[Collected data]
◇ ◇ ◇ ◇ ◇
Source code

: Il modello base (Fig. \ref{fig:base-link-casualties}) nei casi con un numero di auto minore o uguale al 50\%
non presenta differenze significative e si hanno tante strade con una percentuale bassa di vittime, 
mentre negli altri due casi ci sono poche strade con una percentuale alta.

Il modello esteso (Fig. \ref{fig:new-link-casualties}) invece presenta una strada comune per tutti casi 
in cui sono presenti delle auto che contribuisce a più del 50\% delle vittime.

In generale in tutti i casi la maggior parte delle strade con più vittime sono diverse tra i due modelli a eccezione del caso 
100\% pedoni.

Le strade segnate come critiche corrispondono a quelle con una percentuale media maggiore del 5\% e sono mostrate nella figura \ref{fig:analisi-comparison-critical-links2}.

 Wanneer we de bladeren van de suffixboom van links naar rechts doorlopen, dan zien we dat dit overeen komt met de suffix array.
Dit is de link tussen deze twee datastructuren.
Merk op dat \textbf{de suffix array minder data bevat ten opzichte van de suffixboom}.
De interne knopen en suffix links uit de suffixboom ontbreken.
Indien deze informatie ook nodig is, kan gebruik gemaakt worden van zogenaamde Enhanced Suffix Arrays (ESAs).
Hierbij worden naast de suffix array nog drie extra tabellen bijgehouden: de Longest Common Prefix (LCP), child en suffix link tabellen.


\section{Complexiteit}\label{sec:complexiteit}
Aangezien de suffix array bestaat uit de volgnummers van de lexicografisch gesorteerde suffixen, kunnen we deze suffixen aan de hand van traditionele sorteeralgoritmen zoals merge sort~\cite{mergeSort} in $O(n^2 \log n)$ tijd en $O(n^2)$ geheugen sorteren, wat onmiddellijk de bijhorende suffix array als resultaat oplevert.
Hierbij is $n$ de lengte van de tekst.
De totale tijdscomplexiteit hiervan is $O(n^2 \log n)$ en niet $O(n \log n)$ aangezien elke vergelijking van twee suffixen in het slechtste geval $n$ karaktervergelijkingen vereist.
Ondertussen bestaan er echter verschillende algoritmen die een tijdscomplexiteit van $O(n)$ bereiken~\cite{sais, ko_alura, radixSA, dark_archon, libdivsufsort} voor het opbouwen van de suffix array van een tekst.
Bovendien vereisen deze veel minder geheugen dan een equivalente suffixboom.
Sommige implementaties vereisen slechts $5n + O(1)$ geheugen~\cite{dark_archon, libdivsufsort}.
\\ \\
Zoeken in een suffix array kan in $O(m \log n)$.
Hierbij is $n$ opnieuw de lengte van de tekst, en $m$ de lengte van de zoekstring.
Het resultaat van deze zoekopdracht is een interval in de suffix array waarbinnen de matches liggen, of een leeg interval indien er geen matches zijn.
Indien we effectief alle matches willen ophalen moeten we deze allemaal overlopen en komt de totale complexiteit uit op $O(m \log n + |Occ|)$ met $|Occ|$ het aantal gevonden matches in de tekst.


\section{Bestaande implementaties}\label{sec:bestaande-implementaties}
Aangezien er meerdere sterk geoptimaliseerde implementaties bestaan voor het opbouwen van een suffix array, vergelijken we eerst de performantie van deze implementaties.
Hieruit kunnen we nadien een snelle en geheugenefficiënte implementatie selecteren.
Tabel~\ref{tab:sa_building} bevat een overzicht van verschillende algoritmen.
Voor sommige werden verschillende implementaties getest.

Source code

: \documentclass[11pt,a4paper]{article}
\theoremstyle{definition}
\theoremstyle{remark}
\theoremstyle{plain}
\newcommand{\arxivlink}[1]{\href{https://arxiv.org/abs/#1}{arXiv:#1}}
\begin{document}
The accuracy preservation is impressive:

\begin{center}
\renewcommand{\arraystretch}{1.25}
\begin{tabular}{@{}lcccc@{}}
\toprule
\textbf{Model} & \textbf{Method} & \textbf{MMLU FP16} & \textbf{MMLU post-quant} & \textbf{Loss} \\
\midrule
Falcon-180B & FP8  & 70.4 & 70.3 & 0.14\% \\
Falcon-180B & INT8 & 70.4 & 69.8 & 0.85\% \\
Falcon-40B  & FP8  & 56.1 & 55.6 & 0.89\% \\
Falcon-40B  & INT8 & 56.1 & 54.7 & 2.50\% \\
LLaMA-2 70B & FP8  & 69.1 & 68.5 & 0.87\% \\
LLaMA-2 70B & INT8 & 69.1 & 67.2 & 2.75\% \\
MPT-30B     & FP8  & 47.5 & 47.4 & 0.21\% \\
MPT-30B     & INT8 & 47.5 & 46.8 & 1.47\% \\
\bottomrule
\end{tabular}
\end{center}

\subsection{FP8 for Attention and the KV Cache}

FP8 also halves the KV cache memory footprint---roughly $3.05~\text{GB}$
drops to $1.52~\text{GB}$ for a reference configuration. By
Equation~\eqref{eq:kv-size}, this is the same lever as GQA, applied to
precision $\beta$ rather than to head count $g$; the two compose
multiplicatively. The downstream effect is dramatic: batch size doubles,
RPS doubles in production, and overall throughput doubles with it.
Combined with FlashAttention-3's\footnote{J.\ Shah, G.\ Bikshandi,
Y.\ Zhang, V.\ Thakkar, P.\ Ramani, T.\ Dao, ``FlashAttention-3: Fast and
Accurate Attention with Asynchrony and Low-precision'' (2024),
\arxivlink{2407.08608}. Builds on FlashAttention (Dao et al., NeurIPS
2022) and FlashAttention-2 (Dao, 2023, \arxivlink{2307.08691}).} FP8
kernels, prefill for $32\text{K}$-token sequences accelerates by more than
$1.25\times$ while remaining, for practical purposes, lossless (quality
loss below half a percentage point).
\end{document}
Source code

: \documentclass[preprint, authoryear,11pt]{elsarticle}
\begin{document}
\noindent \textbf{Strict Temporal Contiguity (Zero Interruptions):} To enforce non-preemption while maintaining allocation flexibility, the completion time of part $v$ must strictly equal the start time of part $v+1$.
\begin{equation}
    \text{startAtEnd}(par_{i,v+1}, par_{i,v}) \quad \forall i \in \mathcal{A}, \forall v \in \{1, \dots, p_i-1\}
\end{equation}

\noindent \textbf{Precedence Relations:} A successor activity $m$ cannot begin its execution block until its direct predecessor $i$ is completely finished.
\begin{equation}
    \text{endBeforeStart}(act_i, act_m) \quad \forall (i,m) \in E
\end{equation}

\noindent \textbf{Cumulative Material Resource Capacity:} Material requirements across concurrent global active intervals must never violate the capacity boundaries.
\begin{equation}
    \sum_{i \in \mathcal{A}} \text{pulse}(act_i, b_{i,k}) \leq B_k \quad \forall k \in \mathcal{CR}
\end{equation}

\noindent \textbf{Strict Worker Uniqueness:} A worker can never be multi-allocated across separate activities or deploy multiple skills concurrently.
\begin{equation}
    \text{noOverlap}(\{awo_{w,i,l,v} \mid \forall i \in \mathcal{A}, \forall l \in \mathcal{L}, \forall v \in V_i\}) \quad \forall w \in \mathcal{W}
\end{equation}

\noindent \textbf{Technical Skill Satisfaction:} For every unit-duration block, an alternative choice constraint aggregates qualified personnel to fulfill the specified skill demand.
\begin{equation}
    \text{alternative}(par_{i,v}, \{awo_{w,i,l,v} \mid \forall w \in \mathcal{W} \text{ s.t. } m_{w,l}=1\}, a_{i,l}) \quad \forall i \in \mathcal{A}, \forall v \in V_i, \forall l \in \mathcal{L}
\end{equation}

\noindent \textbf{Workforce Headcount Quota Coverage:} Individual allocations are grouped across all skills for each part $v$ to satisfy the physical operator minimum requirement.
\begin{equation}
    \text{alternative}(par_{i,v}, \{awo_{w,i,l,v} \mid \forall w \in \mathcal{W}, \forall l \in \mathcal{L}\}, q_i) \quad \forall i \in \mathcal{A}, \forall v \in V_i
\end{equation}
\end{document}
◇ ◇ ◇ ◇ ◇
PROBLEM STATEMENT: All the records shown above need to be given again exactly.

TASK SOLUTION:
Source code

: Il modello base (Fig. \ref{fig:base-link-casualties}) nei casi con un numero di auto minore o uguale al 50\%
non presenta differenze significative e si hanno tante strade con una percentuale bassa di vittime, 
mentre negli altri due casi ci sono poche strade con una percentuale alta.

Il modello esteso (Fig. \ref{fig:new-link-casualties}) invece presenta una strada comune per tutti casi 
in cui sono presenti delle auto che contribuisce a più del 50\% delle vittime.

In generale in tutti i casi la maggior parte delle strade con più vittime sono diverse tra i due modelli a eccezione del caso 
100\% pedoni.

Le strade segnate come critiche corrispondono a quelle con una percentuale media maggiore del 5\% e sono mostrate nella figura \ref{fig:analisi-comparison-critical-links2}.

 Wanneer we de bladeren van de suffixboom van links naar rechts doorlopen, dan zien we dat dit overeen komt met de suffix array.
Dit is de link tussen deze twee datastructuren.
Merk op dat \textbf{de suffix array minder data bevat ten opzichte van de suffixboom}.
De interne knopen en suffix links uit de suffixboom ontbreken.
Indien deze informatie ook nodig is, kan gebruik gemaakt worden van zogenaamde Enhanced Suffix Arrays (ESAs).
Hierbij worden naast de suffix array nog drie extra tabellen bijgehouden: de Longest Common Prefix (LCP), child en suffix link tabellen.


\section{Complexiteit}\label{sec:complexiteit}
Aangezien de suffix array bestaat uit de volgnummers van de lexicografisch gesorteerde suffixen, kunnen we deze suffixen aan de hand van traditionele sorteeralgoritmen zoals merge sort~\cite{mergeSort} in $O(n^2 \log n)$ tijd en $O(n^2)$ geheugen sorteren, wat onmiddellijk de bijhorende suffix array als resultaat oplevert.
Hierbij is $n$ de lengte van de tekst.
De totale tijdscomplexiteit hiervan is $O(n^2 \log n)$ en niet $O(n \log n)$ aangezien elke vergelijking van twee suffixen in het slechtste geval $n$ karaktervergelijkingen vereist.
Ondertussen bestaan er echter verschillende algoritmen die een tijdscomplexiteit van $O(n)$ bereiken~\cite{sais, ko_alura, radixSA, dark_archon, libdivsufsort} voor het opbouwen van de suffix array van een tekst.
Bovendien vereisen deze veel minder geheugen dan een equivalente suffixboom.
Sommige implementaties vereisen slechts $5n + O(1)$ geheugen~\cite{dark_archon, libdivsufsort}.
\\ \\
Zoeken in een suffix array kan in $O(m \log n)$.
Hierbij is $n$ opnieuw de lengte van de tekst, en $m$ de lengte van de zoekstring.
Het resultaat van deze zoekopdracht is een interval in de suffix array waarbinnen de matches liggen, of een leeg interval indien er geen matches zijn.
Indien we effectief alle matches willen ophalen moeten we deze allemaal overlopen en komt de totale complexiteit uit op $O(m \log n + |Occ|)$ met $|Occ|$ het aantal gevonden matches in de tekst.


\section{Bestaande implementaties}\label{sec:bestaande-implementaties}
Aangezien er meerdere sterk geoptimaliseerde implementaties bestaan voor het opbouwen van een suffix array, vergelijken we eerst de performantie van deze implementaties.
Hieruit kunnen we nadien een snelle en geheugenefficiënte implementatie selecteren.
Tabel~\ref{tab:sa_building} bevat een overzicht van verschillende algoritmen.
Voor sommige werden verschillende implementaties getest.

Source code

: \documentclass[11pt,a4paper]{article}
\theoremstyle{definition}
\theoremstyle{remark}
\theoremstyle{plain}
\newcommand{\arxivlink}[1]{\href{https://arxiv.org/abs/#1}{arXiv:#1}}
\begin{document}
The accuracy preservation is impressive:

\begin{center}
\renewcommand{\arraystretch}{1.25}
\begin{tabular}{@{}lcccc@{}}
\toprule
\textbf{Model} & \textbf{Method} & \textbf{MMLU FP16} & \textbf{MMLU post-quant} & \textbf{Loss} \\
\midrule
Falcon-180B & FP8  & 70.4 & 70.3 & 0.14\% \\
Falcon-180B & INT8 & 70.4 & 69.8 & 0.85\% \\
Falcon-40B  & FP8  & 56.1 & 55.6 & 0.89\% \\
Falcon-40B  & INT8 & 56.1 & 54.7 & 2.50\% \\
LLaMA-2 70B & FP8  & 69.1 & 68.5 & 0.87\% \\
LLaMA-2 70B & INT8 & 69.1 & 67.2 & 2.75\% \\
MPT-30B     & FP8  & 47.5 & 47.4 & 0.21\% \\
MPT-30B     & INT8 & 47.5 & 46.8 & 1.47\% \\
\bottomrule
\end{tabular}
\end{center}

\subsection{FP8 for Attention and the KV Cache}

FP8 also halves the KV cache memory footprint---roughly $3.05~\text{GB}$
drops to $1.52~\text{GB}$ for a reference configuration. By
Equation~\eqref{eq:kv-size}, this is the same lever as GQA, applied to
precision $\beta$ rather than to head count $g$; the two compose
multiplicatively. The downstream effect is dramatic: batch size doubles,
RPS doubles in production, and overall throughput doubles with it.
Combined with FlashAttention-3's\footnote{J.\ Shah, G.\ Bikshandi,
Y.\ Zhang, V.\ Thakkar, P.\ Ramani, T.\ Dao, ``FlashAttention-3: Fast and
Accurate Attention with Asynchrony and Low-precision'' (2024),
\arxivlink{2407.08608}. Builds on FlashAttention (Dao et al., NeurIPS
2022) and FlashAttention-2 (Dao, 2023, \arxivlink{2307.08691}).} FP8
kernels, prefill for $32\text{K}$-token sequences accelerates by more than
$1.25\times$ while remaining, for practical purposes, lossless (quality
loss below half a percentage point).
\end{document}
Source code

: \documentclass[preprint, authoryear,11pt]{elsarticle}
\begin{document}
\noindent \textbf{Strict Temporal Contiguity (Zero Interruptions):} To enforce non-preemption while maintaining allocation flexibility, the completion time of part $v$ must strictly equal the start time of part $v+1$.
\begin{equation}
    \text{startAtEnd}(par_{i,v+1}, par_{i,v}) \quad \forall i \in \mathcal{A}, \forall v \in \{1, \dots, p_i-1\}
\end{equation}

\noindent \textbf{Precedence Relations:} A successor activity $m$ cannot begin its execution block until its direct predecessor $i$ is completely finished.
\begin{equation}
    \text{endBeforeStart}(act_i, act_m) \quad \forall (i,m) \in E
\end{equation}

\noindent \textbf{Cumulative Material Resource Capacity:} Material requirements across concurrent global active intervals must never violate the capacity boundaries.
\begin{equation}
    \sum_{i \in \mathcal{A}} \text{pulse}(act_i, b_{i,k}) \leq B_k \quad \forall k \in \mathcal{CR}
\end{equation}

\noindent \textbf{Strict Worker Uniqueness:} A worker can never be multi-allocated across separate activities or deploy multiple skills concurrently.
\begin{equation}
    \text{noOverlap}(\{awo_{w,i,l,v} \mid \forall i \in \mathcal{A}, \forall l \in \mathcal{L}, \forall v \in V_i\}) \quad \forall w \in \mathcal{W}
\end{equation}

\noindent \textbf{Technical Skill Satisfaction:} For every unit-duration block, an alternative choice constraint aggregates qualified personnel to fulfill the specified skill demand.
\begin{equation}
    \text{alternative}(par_{i,v}, \{awo_{w,i,l,v} \mid \forall w \in \mathcal{W} \text{ s.t. } m_{w,l}=1\}, a_{i,l}) \quad \forall i \in \mathcal{A}, \forall v \in V_i, \forall l \in \mathcal{L}
\end{equation}

\noindent \textbf{Workforce Headcount Quota Coverage:} Individual allocations are grouped across all skills for each part $v$ to satisfy the physical operator minimum requirement.
\begin{equation}
    \text{alternative}(par_{i,v}, \{awo_{w,i,l,v} \mid \forall w \in \mathcal{W}, \forall l \in \mathcal{L}\}, q_i) \quad \forall i \in \mathcal{A}, \forall v \in V_i
\end{equation}
\end{document}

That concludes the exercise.